In normal embryogenesis the rightward looping of the heart causes d-ventricular loop, continues with a looping movement that brings the right ventricle anteriorly, and finally involves the infundibula and the great arteries in a “rightward spiralization.” As a result of this movement the ventricles, infundibula, and great arteries fall into their regular position. The “rightward spiralization” of the heart represents a pattern corresponding also with the normal rightward rotation of the bowel (69) and the normal cerebral asymmetry (70, 71).
It is remarkable that the same rightward spiralization is prevalent, though not exclusive, in the development of other organisms such as shells (72) (Figure 2), some bacteria including Bacillus subtilis (73) and some climber plant including Convolvulus arvensis (74).
We have previously suggested that the normal (right-handed) spiral pattern of the great arteries and the prevailing right-handed spiral pattern of snail shells show some phenotypic similarities (35, 75–77) (Figure 2).
Our morphological observations of cardiac defects in laterality disorders, including TGA, showed that in persons with situs inversus, the normal (right-handed) spiral pattern of the great arteries is inverted, showing a left-handed spiral pattern similar to a minority of shells. On the other hand, in subjects with TGA with or without asplenia/right isomerism any spiral pattern of the great arteries is lost: the two great arteries run parallel to each other, without any sign of spiralization (35, 75, 76). Therefore, we hypothesized that these normal and abnormal anatomical aspects, comparable in humans and in shells, could share a common genetic mechanism (35, 75, 77).

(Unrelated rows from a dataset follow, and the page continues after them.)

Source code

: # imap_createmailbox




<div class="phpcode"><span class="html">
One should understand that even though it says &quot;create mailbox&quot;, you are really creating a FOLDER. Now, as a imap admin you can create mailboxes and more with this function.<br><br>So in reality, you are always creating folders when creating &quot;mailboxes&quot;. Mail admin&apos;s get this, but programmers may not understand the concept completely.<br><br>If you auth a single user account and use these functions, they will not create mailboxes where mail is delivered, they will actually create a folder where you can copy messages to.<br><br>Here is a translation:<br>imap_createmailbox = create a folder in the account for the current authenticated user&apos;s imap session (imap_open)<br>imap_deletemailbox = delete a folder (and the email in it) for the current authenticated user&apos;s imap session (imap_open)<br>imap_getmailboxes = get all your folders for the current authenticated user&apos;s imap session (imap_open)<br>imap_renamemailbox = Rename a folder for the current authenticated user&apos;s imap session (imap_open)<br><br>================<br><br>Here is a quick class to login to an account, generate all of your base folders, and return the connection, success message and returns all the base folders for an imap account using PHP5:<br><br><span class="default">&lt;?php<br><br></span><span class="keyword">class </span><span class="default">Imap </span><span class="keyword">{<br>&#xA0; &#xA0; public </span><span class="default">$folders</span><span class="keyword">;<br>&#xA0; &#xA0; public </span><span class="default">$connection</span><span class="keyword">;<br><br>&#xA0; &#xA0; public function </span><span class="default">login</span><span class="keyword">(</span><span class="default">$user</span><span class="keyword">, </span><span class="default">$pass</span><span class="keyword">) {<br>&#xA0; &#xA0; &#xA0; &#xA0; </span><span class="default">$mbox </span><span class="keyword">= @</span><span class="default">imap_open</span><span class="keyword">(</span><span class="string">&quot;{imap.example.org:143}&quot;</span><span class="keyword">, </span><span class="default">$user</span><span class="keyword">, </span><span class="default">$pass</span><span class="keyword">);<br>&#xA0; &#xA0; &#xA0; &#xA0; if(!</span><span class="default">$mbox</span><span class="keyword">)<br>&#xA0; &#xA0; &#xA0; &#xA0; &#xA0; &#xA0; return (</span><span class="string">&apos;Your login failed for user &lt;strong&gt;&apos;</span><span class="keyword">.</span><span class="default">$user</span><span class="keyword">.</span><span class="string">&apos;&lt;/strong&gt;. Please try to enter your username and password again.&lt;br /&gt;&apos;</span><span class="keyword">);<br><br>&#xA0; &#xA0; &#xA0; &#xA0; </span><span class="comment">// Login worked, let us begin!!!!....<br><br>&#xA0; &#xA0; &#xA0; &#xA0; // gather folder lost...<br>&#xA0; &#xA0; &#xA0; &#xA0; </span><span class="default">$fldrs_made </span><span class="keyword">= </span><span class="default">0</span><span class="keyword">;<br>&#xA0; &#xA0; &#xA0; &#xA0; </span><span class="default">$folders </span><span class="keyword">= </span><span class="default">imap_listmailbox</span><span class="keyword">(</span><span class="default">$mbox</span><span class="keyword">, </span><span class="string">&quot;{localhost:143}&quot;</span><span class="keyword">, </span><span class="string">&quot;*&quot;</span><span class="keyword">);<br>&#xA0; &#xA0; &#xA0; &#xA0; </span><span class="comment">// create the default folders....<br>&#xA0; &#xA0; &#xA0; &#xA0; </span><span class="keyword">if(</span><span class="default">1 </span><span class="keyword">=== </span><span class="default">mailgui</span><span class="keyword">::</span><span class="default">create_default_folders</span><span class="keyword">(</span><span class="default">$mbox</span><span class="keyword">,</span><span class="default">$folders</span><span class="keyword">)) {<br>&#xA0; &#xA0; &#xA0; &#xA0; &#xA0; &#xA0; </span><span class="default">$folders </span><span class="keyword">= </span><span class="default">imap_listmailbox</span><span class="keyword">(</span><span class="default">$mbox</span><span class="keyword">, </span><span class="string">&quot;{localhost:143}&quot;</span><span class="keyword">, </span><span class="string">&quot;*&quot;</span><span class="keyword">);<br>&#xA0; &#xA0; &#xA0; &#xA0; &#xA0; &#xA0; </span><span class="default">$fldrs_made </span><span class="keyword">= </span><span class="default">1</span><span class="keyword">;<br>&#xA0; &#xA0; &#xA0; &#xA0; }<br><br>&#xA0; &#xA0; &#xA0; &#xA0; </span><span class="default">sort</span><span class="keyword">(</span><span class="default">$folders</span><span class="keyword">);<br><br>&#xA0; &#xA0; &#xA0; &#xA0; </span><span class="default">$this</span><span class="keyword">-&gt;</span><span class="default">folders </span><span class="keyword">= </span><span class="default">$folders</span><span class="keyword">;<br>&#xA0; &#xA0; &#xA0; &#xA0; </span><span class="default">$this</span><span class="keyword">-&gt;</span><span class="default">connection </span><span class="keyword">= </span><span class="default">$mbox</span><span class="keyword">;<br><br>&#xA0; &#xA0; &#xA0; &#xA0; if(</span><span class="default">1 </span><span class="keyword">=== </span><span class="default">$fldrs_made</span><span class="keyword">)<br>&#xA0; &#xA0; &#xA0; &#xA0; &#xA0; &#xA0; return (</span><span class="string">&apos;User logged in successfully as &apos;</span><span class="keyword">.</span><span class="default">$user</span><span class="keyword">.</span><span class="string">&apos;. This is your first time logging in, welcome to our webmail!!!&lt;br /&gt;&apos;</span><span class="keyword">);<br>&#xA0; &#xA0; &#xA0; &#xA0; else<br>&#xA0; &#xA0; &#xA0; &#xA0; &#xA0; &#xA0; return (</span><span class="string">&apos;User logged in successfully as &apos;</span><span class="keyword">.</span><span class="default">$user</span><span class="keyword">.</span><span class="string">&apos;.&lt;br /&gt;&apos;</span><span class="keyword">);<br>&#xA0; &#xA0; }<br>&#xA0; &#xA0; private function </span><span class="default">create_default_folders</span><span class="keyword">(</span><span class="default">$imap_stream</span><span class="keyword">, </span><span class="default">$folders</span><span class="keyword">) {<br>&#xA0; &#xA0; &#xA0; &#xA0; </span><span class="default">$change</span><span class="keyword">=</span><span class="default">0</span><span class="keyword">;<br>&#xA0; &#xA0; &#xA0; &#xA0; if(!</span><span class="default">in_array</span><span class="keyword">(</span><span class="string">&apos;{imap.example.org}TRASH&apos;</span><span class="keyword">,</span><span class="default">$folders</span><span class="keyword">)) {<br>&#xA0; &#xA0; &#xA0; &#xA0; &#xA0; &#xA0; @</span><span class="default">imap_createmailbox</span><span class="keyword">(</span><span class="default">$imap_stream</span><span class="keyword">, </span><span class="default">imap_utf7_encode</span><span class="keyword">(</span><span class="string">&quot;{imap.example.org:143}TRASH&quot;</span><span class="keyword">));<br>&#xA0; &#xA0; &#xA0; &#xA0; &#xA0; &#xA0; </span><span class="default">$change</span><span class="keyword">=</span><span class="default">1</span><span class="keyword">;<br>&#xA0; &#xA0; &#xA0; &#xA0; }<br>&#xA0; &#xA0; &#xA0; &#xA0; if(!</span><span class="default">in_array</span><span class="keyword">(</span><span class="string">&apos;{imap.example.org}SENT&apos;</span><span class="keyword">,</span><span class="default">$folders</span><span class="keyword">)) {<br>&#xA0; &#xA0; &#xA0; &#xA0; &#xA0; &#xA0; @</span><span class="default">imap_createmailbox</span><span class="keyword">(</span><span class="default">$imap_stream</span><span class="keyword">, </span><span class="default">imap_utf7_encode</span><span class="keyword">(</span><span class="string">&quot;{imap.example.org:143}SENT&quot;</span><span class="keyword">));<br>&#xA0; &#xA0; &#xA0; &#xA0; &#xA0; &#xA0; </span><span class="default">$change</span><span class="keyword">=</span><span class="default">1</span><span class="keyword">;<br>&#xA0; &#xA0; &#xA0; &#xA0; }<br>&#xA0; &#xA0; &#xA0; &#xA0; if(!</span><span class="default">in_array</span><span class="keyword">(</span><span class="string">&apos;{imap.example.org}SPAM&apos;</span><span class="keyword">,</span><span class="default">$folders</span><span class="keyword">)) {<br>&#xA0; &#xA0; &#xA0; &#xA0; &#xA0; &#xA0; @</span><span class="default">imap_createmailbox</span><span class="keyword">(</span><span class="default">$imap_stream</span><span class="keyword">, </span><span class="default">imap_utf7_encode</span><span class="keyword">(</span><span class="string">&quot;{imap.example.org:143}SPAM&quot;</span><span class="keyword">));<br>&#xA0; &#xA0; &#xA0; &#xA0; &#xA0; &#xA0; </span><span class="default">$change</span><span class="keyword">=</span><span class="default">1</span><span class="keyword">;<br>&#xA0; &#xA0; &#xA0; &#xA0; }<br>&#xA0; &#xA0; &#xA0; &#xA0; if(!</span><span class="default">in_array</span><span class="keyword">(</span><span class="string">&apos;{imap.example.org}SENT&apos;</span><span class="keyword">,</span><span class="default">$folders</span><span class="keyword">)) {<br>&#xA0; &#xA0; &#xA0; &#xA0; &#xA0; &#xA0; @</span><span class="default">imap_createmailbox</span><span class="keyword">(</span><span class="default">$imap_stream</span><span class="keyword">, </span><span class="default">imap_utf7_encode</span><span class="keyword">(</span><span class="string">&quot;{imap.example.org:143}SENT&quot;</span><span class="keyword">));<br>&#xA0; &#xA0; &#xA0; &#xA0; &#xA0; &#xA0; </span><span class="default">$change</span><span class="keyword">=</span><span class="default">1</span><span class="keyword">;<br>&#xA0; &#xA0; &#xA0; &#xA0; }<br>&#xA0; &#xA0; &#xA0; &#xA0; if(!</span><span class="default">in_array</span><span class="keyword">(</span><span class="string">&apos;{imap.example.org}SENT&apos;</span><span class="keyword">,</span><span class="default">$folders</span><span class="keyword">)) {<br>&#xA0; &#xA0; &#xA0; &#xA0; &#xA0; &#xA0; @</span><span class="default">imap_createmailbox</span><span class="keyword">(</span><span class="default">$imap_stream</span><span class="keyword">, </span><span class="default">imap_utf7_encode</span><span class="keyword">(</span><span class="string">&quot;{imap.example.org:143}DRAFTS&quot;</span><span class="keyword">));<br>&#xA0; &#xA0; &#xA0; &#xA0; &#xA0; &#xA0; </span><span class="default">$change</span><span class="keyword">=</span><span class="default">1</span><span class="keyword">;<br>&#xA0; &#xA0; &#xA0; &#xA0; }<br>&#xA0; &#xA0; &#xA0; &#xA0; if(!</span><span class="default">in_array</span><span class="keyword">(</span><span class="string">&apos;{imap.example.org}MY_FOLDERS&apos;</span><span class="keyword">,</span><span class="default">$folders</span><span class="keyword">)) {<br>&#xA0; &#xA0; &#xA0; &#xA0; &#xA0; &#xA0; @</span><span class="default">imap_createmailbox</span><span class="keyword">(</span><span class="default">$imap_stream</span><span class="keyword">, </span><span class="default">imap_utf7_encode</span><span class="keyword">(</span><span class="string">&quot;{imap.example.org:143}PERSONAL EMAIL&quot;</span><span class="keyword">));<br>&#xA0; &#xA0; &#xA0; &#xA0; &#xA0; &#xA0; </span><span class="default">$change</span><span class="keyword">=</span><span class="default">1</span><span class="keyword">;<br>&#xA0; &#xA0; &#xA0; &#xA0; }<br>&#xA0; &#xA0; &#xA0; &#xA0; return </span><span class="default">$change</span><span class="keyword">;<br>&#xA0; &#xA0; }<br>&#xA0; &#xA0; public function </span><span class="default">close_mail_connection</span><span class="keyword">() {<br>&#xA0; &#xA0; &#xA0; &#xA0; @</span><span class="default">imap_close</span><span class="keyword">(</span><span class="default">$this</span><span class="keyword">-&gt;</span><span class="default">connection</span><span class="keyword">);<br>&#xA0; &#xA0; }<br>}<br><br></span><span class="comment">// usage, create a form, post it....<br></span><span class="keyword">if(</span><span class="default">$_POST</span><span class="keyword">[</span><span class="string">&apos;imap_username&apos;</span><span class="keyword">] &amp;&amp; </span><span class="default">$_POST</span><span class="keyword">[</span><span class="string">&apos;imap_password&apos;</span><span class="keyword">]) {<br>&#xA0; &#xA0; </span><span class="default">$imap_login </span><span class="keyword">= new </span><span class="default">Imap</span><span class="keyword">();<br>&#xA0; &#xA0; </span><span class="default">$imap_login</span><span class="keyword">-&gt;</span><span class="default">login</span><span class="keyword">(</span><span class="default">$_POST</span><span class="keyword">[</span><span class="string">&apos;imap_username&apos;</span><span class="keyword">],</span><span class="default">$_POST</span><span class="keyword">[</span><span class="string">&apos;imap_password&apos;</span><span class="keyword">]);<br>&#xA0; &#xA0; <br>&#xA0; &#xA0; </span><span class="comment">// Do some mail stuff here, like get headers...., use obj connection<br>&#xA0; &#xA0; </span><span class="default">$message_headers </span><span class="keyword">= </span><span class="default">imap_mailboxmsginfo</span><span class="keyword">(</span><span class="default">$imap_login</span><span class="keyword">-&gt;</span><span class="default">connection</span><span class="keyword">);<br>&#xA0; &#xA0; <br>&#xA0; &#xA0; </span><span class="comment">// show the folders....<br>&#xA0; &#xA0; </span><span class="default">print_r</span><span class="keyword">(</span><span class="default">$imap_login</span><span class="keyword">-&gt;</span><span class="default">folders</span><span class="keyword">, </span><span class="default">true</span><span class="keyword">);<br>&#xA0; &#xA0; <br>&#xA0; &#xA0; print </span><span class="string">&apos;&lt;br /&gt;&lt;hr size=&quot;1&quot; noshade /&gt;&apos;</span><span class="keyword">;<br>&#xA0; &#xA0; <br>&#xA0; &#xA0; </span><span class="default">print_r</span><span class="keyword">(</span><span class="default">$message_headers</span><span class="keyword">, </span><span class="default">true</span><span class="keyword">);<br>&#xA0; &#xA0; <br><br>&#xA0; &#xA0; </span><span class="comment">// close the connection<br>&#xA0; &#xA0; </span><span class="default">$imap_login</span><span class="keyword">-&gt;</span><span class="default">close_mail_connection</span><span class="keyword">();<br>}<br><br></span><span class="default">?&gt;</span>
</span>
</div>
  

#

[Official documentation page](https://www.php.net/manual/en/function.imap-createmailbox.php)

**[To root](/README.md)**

Recent articles confirmed our suggestion showing the role of Nodal signaling in left-right asymmetry in snails: embryos of dextral (right-handed) species Lottia gigantea express Nodal gene on their right side, while embryos of sinistral (left-handed) species Biomphalaria glabrata express Nodal on their left side (78, 79). As in vertebrates the heart designates the situs, in snails the pattern of chirality of the shell (right-handed vs. left-handed) is a sign of situs and of internal organ arrangement (80–82). Moreover, the recent study of Grande and Patel showed that pharmacologic inhibition of the Nodal pathway produces loss of shell chirality, which results in a straight non-spiralized shell (79). Interestingly, it recalls the straight non-spiral phenotype of the great arteries in human TGA in some cases, associated of mutation of the same Nodal gene (67, 80–82). We can conclude that Nodal gene (Figure 1), strongly conserved by phylogenetic mechanisms, is a gene of development involved in the morphogenetic mechanism of normal and abnormal spiralization of great arteries of vertebrates and of normal and abnormal spiralization of the snail shells (78–82).

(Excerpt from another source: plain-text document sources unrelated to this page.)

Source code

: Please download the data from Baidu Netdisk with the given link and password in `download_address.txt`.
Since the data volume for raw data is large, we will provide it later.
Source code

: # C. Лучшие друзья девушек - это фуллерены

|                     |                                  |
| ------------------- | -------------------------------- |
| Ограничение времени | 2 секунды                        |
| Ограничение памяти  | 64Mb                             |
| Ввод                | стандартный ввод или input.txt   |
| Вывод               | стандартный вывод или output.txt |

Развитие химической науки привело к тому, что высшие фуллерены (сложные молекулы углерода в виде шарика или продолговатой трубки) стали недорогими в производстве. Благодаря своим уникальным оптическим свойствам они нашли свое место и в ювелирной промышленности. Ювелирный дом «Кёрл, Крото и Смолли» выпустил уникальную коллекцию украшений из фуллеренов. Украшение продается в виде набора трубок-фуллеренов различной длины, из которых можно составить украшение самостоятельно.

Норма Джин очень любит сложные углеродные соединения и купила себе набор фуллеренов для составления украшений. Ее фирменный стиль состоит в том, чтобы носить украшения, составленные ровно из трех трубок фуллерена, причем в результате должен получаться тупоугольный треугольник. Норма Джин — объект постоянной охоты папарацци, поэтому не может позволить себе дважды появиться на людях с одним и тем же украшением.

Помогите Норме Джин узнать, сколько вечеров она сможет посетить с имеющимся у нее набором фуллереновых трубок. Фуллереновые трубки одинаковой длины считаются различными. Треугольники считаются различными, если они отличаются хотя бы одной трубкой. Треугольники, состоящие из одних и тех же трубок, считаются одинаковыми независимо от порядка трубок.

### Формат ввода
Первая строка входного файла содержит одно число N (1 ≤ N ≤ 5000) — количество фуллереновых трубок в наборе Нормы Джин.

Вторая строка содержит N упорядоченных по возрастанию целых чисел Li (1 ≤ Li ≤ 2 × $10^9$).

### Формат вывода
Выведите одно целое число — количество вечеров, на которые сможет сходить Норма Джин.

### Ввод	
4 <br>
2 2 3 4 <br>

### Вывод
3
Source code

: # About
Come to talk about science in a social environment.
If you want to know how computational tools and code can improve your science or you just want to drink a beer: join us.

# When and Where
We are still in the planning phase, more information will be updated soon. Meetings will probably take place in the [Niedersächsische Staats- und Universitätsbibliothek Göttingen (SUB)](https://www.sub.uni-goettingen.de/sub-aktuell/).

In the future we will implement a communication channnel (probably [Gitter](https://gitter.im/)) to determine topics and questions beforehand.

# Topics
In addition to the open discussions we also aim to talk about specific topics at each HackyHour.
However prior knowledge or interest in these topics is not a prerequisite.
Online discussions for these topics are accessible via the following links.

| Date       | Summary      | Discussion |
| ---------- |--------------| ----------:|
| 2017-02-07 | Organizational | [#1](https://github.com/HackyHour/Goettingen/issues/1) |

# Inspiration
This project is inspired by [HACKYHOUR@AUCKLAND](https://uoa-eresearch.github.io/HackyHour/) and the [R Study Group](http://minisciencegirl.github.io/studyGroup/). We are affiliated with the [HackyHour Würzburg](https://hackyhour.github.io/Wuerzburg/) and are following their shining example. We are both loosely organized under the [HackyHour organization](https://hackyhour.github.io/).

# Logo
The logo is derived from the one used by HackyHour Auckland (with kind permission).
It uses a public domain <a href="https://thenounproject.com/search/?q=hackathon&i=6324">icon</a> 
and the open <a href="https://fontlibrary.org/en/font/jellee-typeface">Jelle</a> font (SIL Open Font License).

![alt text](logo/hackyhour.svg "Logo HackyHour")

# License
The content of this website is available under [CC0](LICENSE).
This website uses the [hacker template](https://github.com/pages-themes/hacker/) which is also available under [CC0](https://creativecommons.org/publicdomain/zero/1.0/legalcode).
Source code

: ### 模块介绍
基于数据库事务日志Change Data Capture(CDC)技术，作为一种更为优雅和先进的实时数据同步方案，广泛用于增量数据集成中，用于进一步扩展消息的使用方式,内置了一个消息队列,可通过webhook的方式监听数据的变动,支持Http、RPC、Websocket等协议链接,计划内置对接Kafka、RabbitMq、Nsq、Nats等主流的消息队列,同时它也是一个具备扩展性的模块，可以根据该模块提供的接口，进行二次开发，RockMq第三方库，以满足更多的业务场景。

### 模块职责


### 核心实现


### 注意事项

Moreover, what still needs to be elucidated is the possible relationship between the spiralization of the cardiac outflow tract and of great arteries and the hypothesis of spiralized pattern of myocardial band (77, 83–85), the chirally asymmetric paths of intracardiac flow (86, 87), and the spiral pattern detected at cellular and molecular level (83, 87).
Conclusion
In 1998, Brett Casey, one of the pioneers in the field of genetics of Heterotaxy, asked “Are some complex, isolated heart malformations actually unrecognized manifestations of aberrant left–right asymmetry development? (43).” Nowadays, the overall epidemiological, experimental, and genetic data suggest that TGA, even in situs solitus, can be expression of laterality defects, as it has already been shown for some forms of CAVC (88–91).
Even though the detailed pathogenesis of TGA remains rather mysterious, maybe there are some gleams of light in relation of normal or abnormal spiralization and lateralization mechanisms.
Conflict of Interest Statement
The authors declare that the research was conducted in the absence of any commercial or financial relationships that could be construed as a potential conflict of interest.